According to IDIA, this will allow researchers to answer fundamental questions that the SKA project seeks to understand: what is the nature of reality; how did the universe - and the stars and galaxies within it - form and evolve; can we map a complete history of time; and are we alone?
It notes this will ultimately change our understanding of the universe and help to illuminate the unknown.
To fully benefit from the opportunities presented by big data, astronomers need a space to engage with these large volumes of data where they can explore, identify and examine patterns in the universe, says IDIA. The tools researchers previously used to work with their datasets no longer meet the needs of big data science, it adds.
"Researchers don't want to look at little bits of big data. We want to look at as much of the data as we can and at a full resolution to get the big picture," Taylor says.

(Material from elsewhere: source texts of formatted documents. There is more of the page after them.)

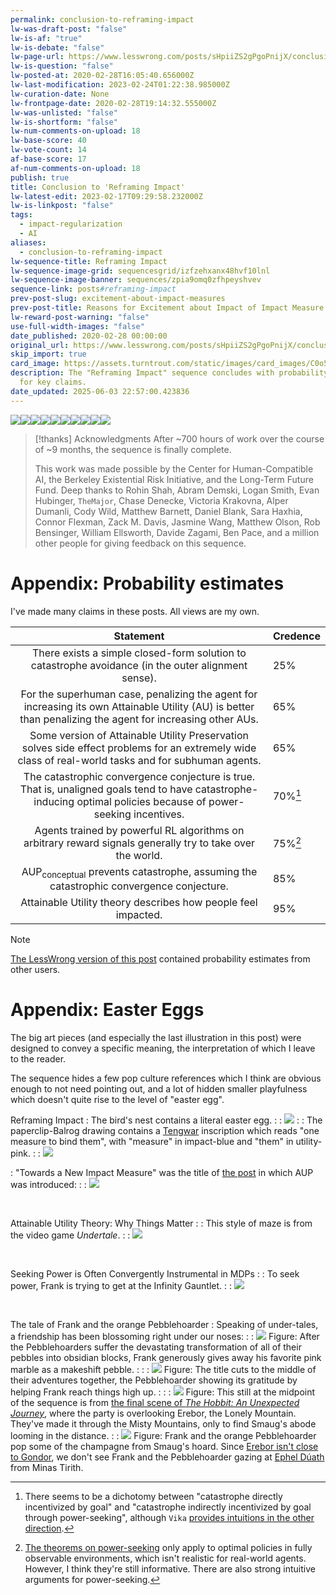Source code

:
 ```yaml
---
permalink: conclusion-to-reframing-impact
lw-was-draft-post: "false"
lw-is-af: "true"
lw-is-debate: "false"
lw-page-url: https://www.lesswrong.com/posts/sHpiiZS2gPgoPnijX/conclusion-to-reframing-impact
lw-is-question: "false"
lw-posted-at: 2020-02-28T16:05:40.656000Z
lw-last-modification: 2023-02-24T01:22:38.985000Z
lw-curation-date: None
lw-frontpage-date: 2020-02-28T19:14:32.555000Z
lw-was-unlisted: "false"
lw-is-shortform: "false"
lw-num-comments-on-upload: 18
lw-base-score: 40
lw-vote-count: 14
af-base-score: 17
af-num-comments-on-upload: 18
publish: true
title: Conclusion to 'Reframing Impact'
lw-latest-edit: 2023-02-17T09:29:58.232000Z
lw-is-linkpost: "false"
tags:
  - impact-regularization
  - AI
aliases:
  - conclusion-to-reframing-impact
lw-sequence-title: Reframing Impact
lw-sequence-image-grid: sequencesgrid/izfzehxanx48hvf10lnl
lw-sequence-image-banner: sequences/zpia9omq0zfhpeyshvev
sequence-link: posts#reframing-impact
prev-post-slug: excitement-about-impact-measures
prev-post-title: Reasons for Excitement about Impact of Impact Measure Research
lw-reward-post-warning: "false"
use-full-width-images: "false"
date_published: 2020-02-28 00:00:00
original_url: https://www.lesswrong.com/posts/sHpiiZS2gPgoPnijX/conclusion-to-reframing-impact
skip_import: true
card_image: https://assets.turntrout.com/static/images/card_images/C0o5g91.png
description: The "Reframing Impact" sequence concludes with probability estimates
  for key claims.
date_updated: 2025-06-03 22:57:00.423836
---
```








![](https://assets.turntrout.com/static/images/posts/pbmk8ndyip6nyu4ntf6z.avif)![](https://assets.turntrout.com/static/images/posts/icddpmwoxx5ftcysxo8k.avif)![](https://assets.turntrout.com/static/images/posts/mxhzcdashtl5euloeolx.avif)![](https://assets.turntrout.com/static/images/posts/d1mqg6p4ghuweu4sth5u.avif)![](https://assets.turntrout.com/static/images/posts/veypvrfwfr1xwwz4zx8m.avif)![](https://assets.turntrout.com/static/images/posts/qanem2tu332ayspkhutk.avif)![](https://assets.turntrout.com/static/images/posts/lza8s3ncwyioba7gn5kc.avif)![](https://assets.turntrout.com/static/images/posts/h14cfepf9ggi4hnx6ub1.avif)![](https://assets.turntrout.com/static/images/posts/w4iaoloixtlxhc26zy67.avif)![](https://assets.turntrout.com/static/images/posts/sr4u489gcv8jfltydthi.avif)

> [!thanks] Acknowledgments
> After ~700 hours of work over the course of ~9 months, the sequence is finally complete.
>
> This work was made possible by the Center for Human-Compatible AI, the Berkeley Existential Risk Initiative, and the Long-Term Future Fund. Deep thanks to Rohin Shah, Abram Demski, Logan Smith, Evan Hubinger, `TheMajor`, Chase Denecke, Victoria Krakovna, Alper Dumanli, Cody Wild, Matthew Barnett, Daniel Blank, Sara Haxhia, Connor Flexman, Zack M. Davis, Jasmine Wang, Matthew Olson, Rob Bensinger, William Ellsworth, Davide Zagami, Ben Pace, and a million other people for giving feedback on this sequence.

# Appendix: Probability estimates

I've made many claims in these posts. All views are my own.

| Statement | Credence |
|:---------:|:---------|
| There exists a simple closed-form solution to catastrophe avoidance (in the outer alignment sense). | 25% |
| For the superhuman case, penalizing the agent for increasing its own Attainable Utility (AU) is better than penalizing the agent for increasing other AUs. | 65% |
| Some version of Attainable Utility Preservation solves side effect problems for an extremely wide class of real-world tasks and for subhuman agents. | 65% |
| The catastrophic convergence conjecture is true. That is, unaligned goals tend to have catastrophe-inducing optimal policies because of power-seeking incentives. | 70%[^ccc] |
| Agents trained by powerful RL algorithms on arbitrary reward signals generally try to take over the world. | 75%[^power] |
| AUP<sub>conceptual</sub> prevents catastrophe, assuming the catastrophic convergence conjecture. | 85% |
| Attainable Utility theory describes how people feel impacted. | 95% |

[^power]: [The theorems on power-seeking](https://arxiv.org/abs/1912.01683) only apply to optimal policies in fully observable environments, which isn't realistic for real-world agents. However, I think they're still informative. There are also strong intuitive arguments for power-seeking.

[^ccc]: There seems to be a dichotomy between "catastrophe directly incentivized by goal" and "catastrophe indirectly incentivized by goal through power-seeking", although `Vika` [provides intuitions in the other direction](https://www.lesswrong.com/posts/sHpiiZS2gPgoPnijX/conclusion-to-reframing-impact?commentId=6sxBzsh8yfwnPk4iH#6sxBzsh8yfwnPk4iH).

> [!note]
> [The LessWrong version of this post](https://www.lesswrong.com/posts/sHpiiZS2gPgoPnijX/conclusion-to-reframing-impact) contained probability estimates from other users.

# Appendix: Easter Eggs

The big art pieces (and especially the last illustration in this post) were designed to convey a specific meaning, the interpretation of which I leave to the reader.

The sequence hides a few pop culture references which I think are obvious enough to not need pointing out, and a lot of hidden smaller playfulness which doesn't quite rise to the level of "easter egg".

Reframing Impact
: The bird's nest contains a literal easter egg.
:
: ![](https://assets.turntrout.com/static/images/posts/hdlkd44jvawsxgpthbgi.avif)
:
: The paperclip-Balrog drawing contains a [Tengwar](https://en.wikipedia.org/wiki/Tengwar) inscription which reads "one measure to bind them", with "measure" in impact-blue and "them" in utility-pink.
:
: ![](https://assets.turntrout.com/static/images/posts/v7pzpzvi342b3svksbag.avif)

: "Towards a New Impact Measure" was the title of [the post](/towards-a-new-impact-measure) in which AUP was introduced:
:
: ![](https://assets.turntrout.com/static/images/posts/ynwdidys1i7yopyqerfh.avif)

<br/>

Attainable Utility Theory: Why Things Matter
:
: This style of maze is from the video game _Undertale_.
:
: ![](https://assets.turntrout.com/static/images/posts/olz9peoa2krvvorlgdn8.avif)

<br/>

Seeking Power is Often Convergently Instrumental in MDPs
:
: To seek power, Frank is trying to get at the Infinity Gauntlet.
:
: ![](https://assets.turntrout.com/static/images/posts/pdqrmsxtawdzt2c7idez.avif)

<br/>

The tale of Frank and the orange Pebblehoarder
: Speaking of under-tales, a friendship has been blossoming right under our noses:
:
: ![](https://assets.turntrout.com/static/images/posts/dfog9czq2wdboz8m0dpv.avif)
Figure: After the Pebblehoarders suffer the devastating transformation of all of their pebbles into obsidian blocks, Frank generously gives away his favorite pink marble as a makeshift pebble.
:
:
: ![](https://assets.turntrout.com/static/images/posts/id8zdpzvvjsyyi9a9hfe.avif)
Figure: The title cuts to the middle of their adventures together, the Pebblehoarder showing its gratitude by helping Frank reach things high up.
:
:
: ![](https://assets.turntrout.com/static/images/posts/mx5gc86qpthgbzeypfw9.avif)
Figure: This still at the midpoint of the sequence is from [the final scene of _The Hobbit: An Unexpected Journey_](https://www.youtube.com/watch?v=KEegn1R601M), where the party is overlooking Erebor, the Lonely Mountain. They've made it through the Misty Mountains, only to find Smaug's abode looming in the distance.
:
: ![](https://assets.turntrout.com/static/images/posts/jdcmcy4bzxggxdallwok.avif)
Figure: Frank and the orange Pebblehoarder pop some of the champagne from Smaug's hoard. Since [Erebor isn't close to Gondor](https://assets.turntrout.com/static/images/posts/Map-of-Middle-Earth-lord-of-the-rings-2329809-1600-1200.avif), we don't see Frank and the Pebblehoarder gazing at [Ephel Dúath](https://en.wikipedia.org/wiki/Mordor#Geography) from Minas Tirith.

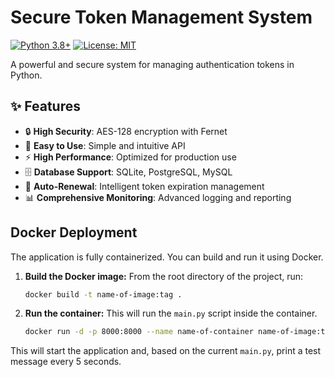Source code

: # Secure Token Management System
[![Python 3.8+](https://img.shields.io/badge/python-3.8+-blue.svg)](https://www.python.org/downloads/)
[![License: MIT](https://img.shields.io/badge/License-MIT-yellow.svg)](https://opensource.org/licenses/MIT)

A powerful and secure system for managing authentication tokens in Python.

## ✨ Features

- 🔒 **High Security**: AES-128 encryption with Fernet
- 🎯 **Easy to Use**: Simple and intuitive API
- ⚡ **High Performance**: Optimized for production use
- 🗄️ **Database Support**: SQLite, PostgreSQL, MySQL
- 🔄 **Auto-Renewal**: Intelligent token expiration management
- 📊 **Comprehensive Monitoring**: Advanced logging and reporting

## Docker Deployment

The application is fully containerized. You can build and run it using Docker.

1.  **Build the Docker image:**
    From the root directory of the project, run:
    ```bash
    docker build -t name-of-image:tag .
    ```

2.  **Run the container:**
    This will run the `main.py` script inside the container.
    ```bash
    docker run -d -p 8000:8000 --name name-of-container name-of-image:tag
    ```

This will start the application and, based on the current `main.py`, print a test message every 5 seconds.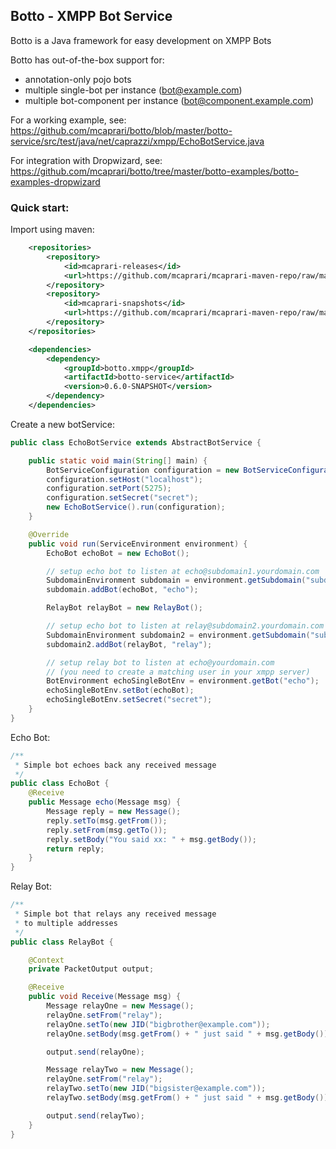 ## Botto - XMPP Bot Service

Botto is a Java framework for easy development on XMPP Bots

Botto has out-of-the-box support for:
* annotation-only pojo bots
* multiple single-bot per instance (bot@example.com)
* multiple bot-component per instance (bot@component.example.com)

For a working example, see: https://github.com/mcaprari/botto/blob/master/botto-service/src/test/java/net/caprazzi/xmpp/EchoBotService.java

For integration with Dropwizard, see: https://github.com/mcaprari/botto/tree/master/botto-examples/botto-examples-dropwizard

### Quick start:

Import using maven:

```xml
    <repositories>
        <repository>
            <id>mcaprari-releases</id>
            <url>https://github.com/mcaprari/mcaprari-maven-repo/raw/master/releases</url>
        </repository>
        <repository>
            <id>mcaprari-snapshots</id>
            <url>https://github.com/mcaprari/mcaprari-maven-repo/raw/master/snapshots</url>
        </repository>
    </repositories>

    <dependencies>
        <dependency>
            <groupId>botto.xmpp</groupId>
            <artifactId>botto-service</artifactId>
            <version>0.6.0-SNAPSHOT</version>
        </dependency>
    </dependencies>
```

Create a new botService:

```java
public class EchoBotService extends AbstractBotService {

    public static void main(String[] main) {
        BotServiceConfiguration configuration = new BotServiceConfiguration();
        configuration.setHost("localhost");
        configuration.setPort(5275);
        configuration.setSecret("secret");
        new EchoBotService().run(configuration);
    }

    @Override
    public void run(ServiceEnvironment environment) {
        EchoBot echoBot = new EchoBot();

        // setup echo bot to listen at echo@subdomain1.yourdomain.com
        SubdomainEnvironment subdomain = environment.getSubdomain("subdomain1");
        subdomain.addBot(echoBot, "echo");

        RelayBot relayBot = new RelayBot();

        // setup echo bot to listen at relay@subdomain2.yourdomain.com
        SubdomainEnvironment subdomain2 = environment.getSubdomain("subdomain2");
        subdomain2.addBot(relayBot, "relay");

        // setup relay bot to listen at echo@yourdomain.com
        // (you need to create a matching user in your xmpp server)
        BotEnvironment echoSingleBotEnv = environment.getBot("echo");
        echoSingleBotEnv.setBot(echoBot);
        echoSingleBotEnv.setSecret("secret");
    }
}
```

Echo Bot:

```java
/**
 * Simple bot echoes back any received message
 */
public class EchoBot {
    @Receive
    public Message echo(Message msg) {
        Message reply = new Message();
        reply.setTo(msg.getFrom());
        reply.setFrom(msg.getTo());
        reply.setBody("You said xx: " + msg.getBody());
        return reply;
    }
}
```

Relay Bot:

```java
/**
 * Simple bot that relays any received message
 * to multiple addresses
 */
public class RelayBot {

    @Context
    private PacketOutput output;

    @Receive
    public void Receive(Message msg) {
        Message relayOne = new Message();
        relayOne.setFrom("relay");
        relayOne.setTo(new JID("bigbrother@example.com"));
        relayOne.setBody(msg.getFrom() + " just said " + msg.getBody());

        output.send(relayOne);

        Message relayTwo = new Message();
        relayOne.setFrom("relay");
        relayTwo.setTo(new JID("bigsister@example.com"));
        relayTwo.setBody(msg.getFrom() + " just said " + msg.getBody());

        output.send(relayTwo);
    }
}
```





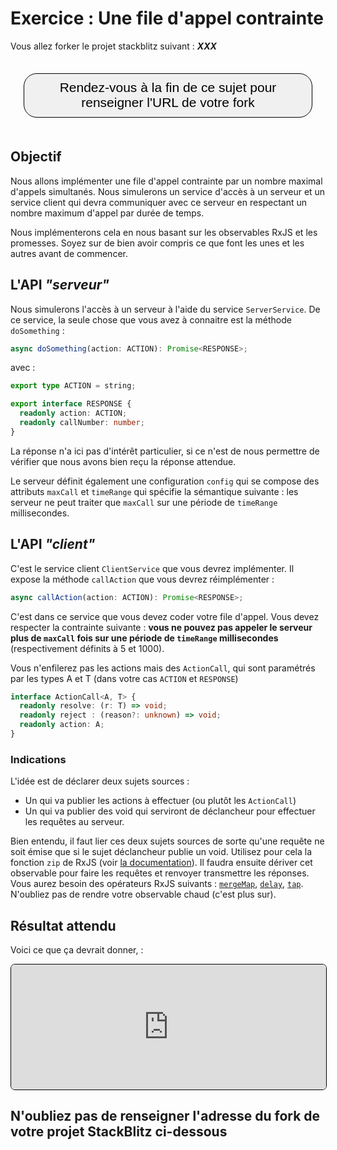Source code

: # Exercice : Une file d'appel contrainte

Vous allez forker le projet stackblitz suivant : ***XXX***

<div style="text-align: center">
    <button onclick = "window.scrollTo(0, 100000)"
            style = "border-radius: 1em; padding: .5em; font-size: 1.5em; background-color: #f0f0f0; border: 1px solid black; margin: 1em; cursor: pointer;"
    >Rendez-vous à la fin de ce sujet pour renseigner l'URL de votre fork</button>
</div>

## Objectif

Nous allons implémenter une file d'appel contrainte par un nombre maximal d'appels simultanés. Nous simulerons un service d'accès à un serveur et un service client qui devra communiquer avec ce serveur en respectant un nombre maximum d'appel par durée de temps.

Nous implémenterons cela en nous basant sur les observables RxJS et les promesses. Soyez sur de bien avoir compris ce que font les unes et les autres avant de commencer.

## L'API *"serveur"*

Nous simulerons l'accès à un serveur à l'aide du service `ServerService`. De ce service, la seule chose que vous avez à connaitre est la méthode `doSomething` :

```typescript
async doSomething(action: ACTION): Promise<RESPONSE>;
```

avec :

```typescript
export type ACTION = string;

export interface RESPONSE {
  readonly action: ACTION;
  readonly callNumber: number;
}
```

La réponse n'a ici pas d'intérêt particulier, si ce n'est de nous permettre de vérifier que nous avons bien reçu la réponse attendue.

Le serveur définit également une configuration `config` qui se compose des attributs `maxCall` et `timeRange` qui spécifie la sémantique suivante : les serveur ne peut traiter que `maxCall` sur une période de `timeRange` millisecondes.

## L'API *"client"*

C'est le service client `ClientService` que vous devrez implémenter. Il expose la méthode `callAction` que vous devrez réimplémenter :

```typescript
async callAction(action: ACTION): Promise<RESPONSE>;
```

C'est dans ce service que vous devez coder votre file d'appel. Vous devez respecter la contrainte suivante : **vous ne pouvez pas appeler le serveur plus de `maxCall` fois sur une période de `timeRange` millisecondes** (respectivement définits à 5 et 1000).

Vous n'enfilerez pas les actions mais des `ActionCall`, qui sont paramétrés par les types A et T (dans votre cas `ACTION` et `RESPONSE`)

```typescript
interface ActionCall<A, T> {
  readonly resolve: (r: T) => void;
  readonly reject : (reason?: unknown) => void;
  readonly action: A;
}
```

### Indications

L'idée est de déclarer deux sujets sources :

* Un qui va publier les actions à effectuer (ou plutôt les `ActionCall`)
* Un qui va publier des void qui serviront de déclancheur pour effectuer les requêtes au serveur.

Bien entendu, il faut lier ces deux sujets sources de sorte qu'une requête ne soit émise que si le sujet déclancheur publie un void. Utilisez pour cela la fonction `zip` de RxJS (voir [la documentation](https://rxjs-dev.firebaseapp.com/api/index/function/zip)). Il faudra ensuite dériver cet observable pour faire les requêtes et renvoyer transmettre les réponses. Vous aurez besoin des opérateurs RxJS suivants : [`mergeMap`](https://rxjs.dev/api/operators/mergeMap), [`delay`](https://rxjs.dev/api/index/function/delay), [`tap`](https://rxjs.dev/api/index/function/tap). N'oubliez pas de rendre votre observable chaud (c'est plus sur).

## Résultat attendu

Voici ce que ça devrait donner, :

<iframe src="https://alexdmr.github.io/l3m-2023-2024-rxjs-fifo/"
        style="width: 100%; height: 200px; border: solid black 1px; border-radius: 0.5em; overflow: hidden;"
></iframe>

## N'oubliez pas de renseigner l'adresse du fork de votre projet StackBlitz ci-dessous
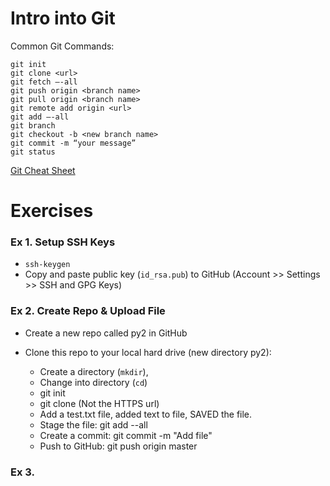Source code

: # Intro into Git

Common Git Commands:
```
git init
git clone <url>
git fetch —-all
git push origin <branch name>
git pull origin <branch name>
git remote add origin <url>
git add —-all
git branch
git checkout -b <new branch name>
git commit -m “your message”
git status
```
[Git Cheat Sheet](https://training.github.com/downloads/github-git-cheat-sheet/)

# Exercises

### Ex 1. Setup SSH Keys
- `ssh-keygen`
- Copy and paste public key (`id_rsa.pub`) to GitHub (Account >> Settings >> SSH and GPG Keys)

### Ex 2. Create Repo & Upload File
- Create a new repo called py2 in GitHub
- Clone this repo to your local hard drive (new directory py2):
	
  - Create a directory (`mkdir`),
  - Change into directory (`cd`)
  - git init
  - git clone <SSH URL> (Not the HTTPS url)
  - Add a test.txt file, added text to file, SAVED the file.
  - Stage the file: git add --all
  - Create a commit: git commit -m "Add file"
  - Push to GitHub: git push origin master

### Ex 3. 

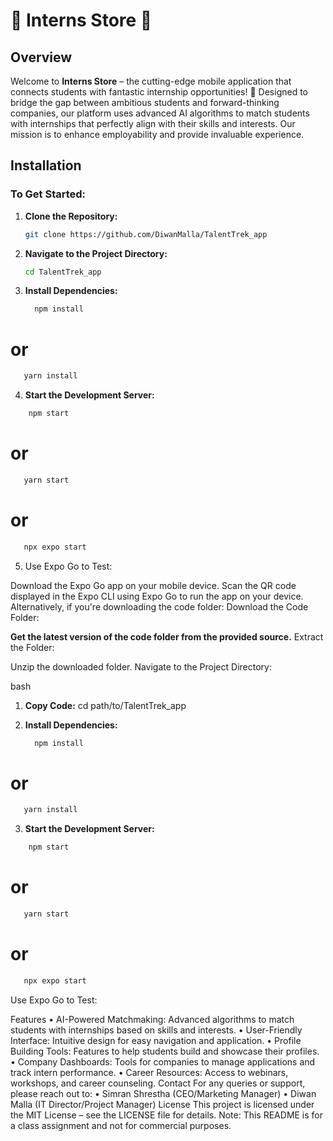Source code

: # 🌟 Interns Store 🌟

## Overview

Welcome to **Interns Store** – the cutting-edge mobile application that connects students with fantastic internship opportunities! 🚀 Designed to bridge the gap between ambitious students and forward-thinking companies, our platform uses advanced AI algorithms to match students with internships that perfectly align with their skills and interests. Our mission is to enhance employability and provide invaluable experience.

## Installation

### To Get Started:

1. **Clone the Repository:**

   ```bash
   git clone https://github.com/DiwanMalla/TalentTrek_app

   ```

2. **Navigate to the Project Directory:**

   ```bash
   cd TalentTrek_app
   ```

3. **Install Dependencies:**

   ```bash
     npm install
   ```

# or

```bash
   yarn install
```

4. **Start the Development Server:**

```bash
    npm start
```

# or

```bash
   yarn start
```

# or

```bash
   npx expo start
```

5. Use Expo Go to Test:

Download the Expo Go app on your mobile device.
Scan the QR code displayed in the Expo CLI using Expo Go to run the app on your device.
Alternatively, if you're downloading the code folder:
Download the Code Folder:

**Get the latest version of the code folder from the provided source.**
Extract the Folder:

Unzip the downloaded folder.
Navigate to the Project Directory:

bash

1. **Copy Code:**
   cd path/to/TalentTrek_app

2. **Install Dependencies:**

   ```bash
     npm install
   ```

# or

```bash
   yarn install
```

3. **Start the Development Server:**

```bash
    npm start
```

# or

```bash
   yarn start
```

# or

```bash
   npx expo start
```

Use Expo Go to Test:

Features
•	AI-Powered Matchmaking: Advanced algorithms to match students with internships based on skills and interests.
•	User-Friendly Interface: Intuitive design for easy navigation and application.
•	Profile Building Tools: Features to help students build and showcase their profiles.
•	Company Dashboards: Tools for companies to manage applications and track intern performance.
•	Career Resources: Access to webinars, workshops, and career counseling.
Contact
For any queries or support, please reach out to:
•	Simran Shrestha (CEO/Marketing Manager)
•	Diwan Malla (IT Director/Project Manager)
License
This project is licensed under the MIT License – see the LICENSE file for details.
Note: This README is for a class assignment and not for commercial purposes.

The new IDIA Visualisation Laboratory facilitates this kind of large-scale analysis through three innovative devices - a grid of four television screens, affectionately known as WALIE (the Wide Area Large Interactive Explorer) - that allows researchers to look at large datasets in high definition.
It also has a curved 1.8-metre panorama display in which a researcher can sit and experience their data in an interactive environment; and a virtual reality platform enabling researchers to become one with the data in a three-dimensional space.
IDIA explains that these technologies support the purpose of the laboratory, which is to facilitate developers and researchers working together to develop the technology to support big data research, and provide a platform to test, experiment and build new software systems.
This synergy will facilitate an effective strategy for processing of the data, received from the SKA and its precursor telescopes, in South Africa, rather than abroad, it concludes.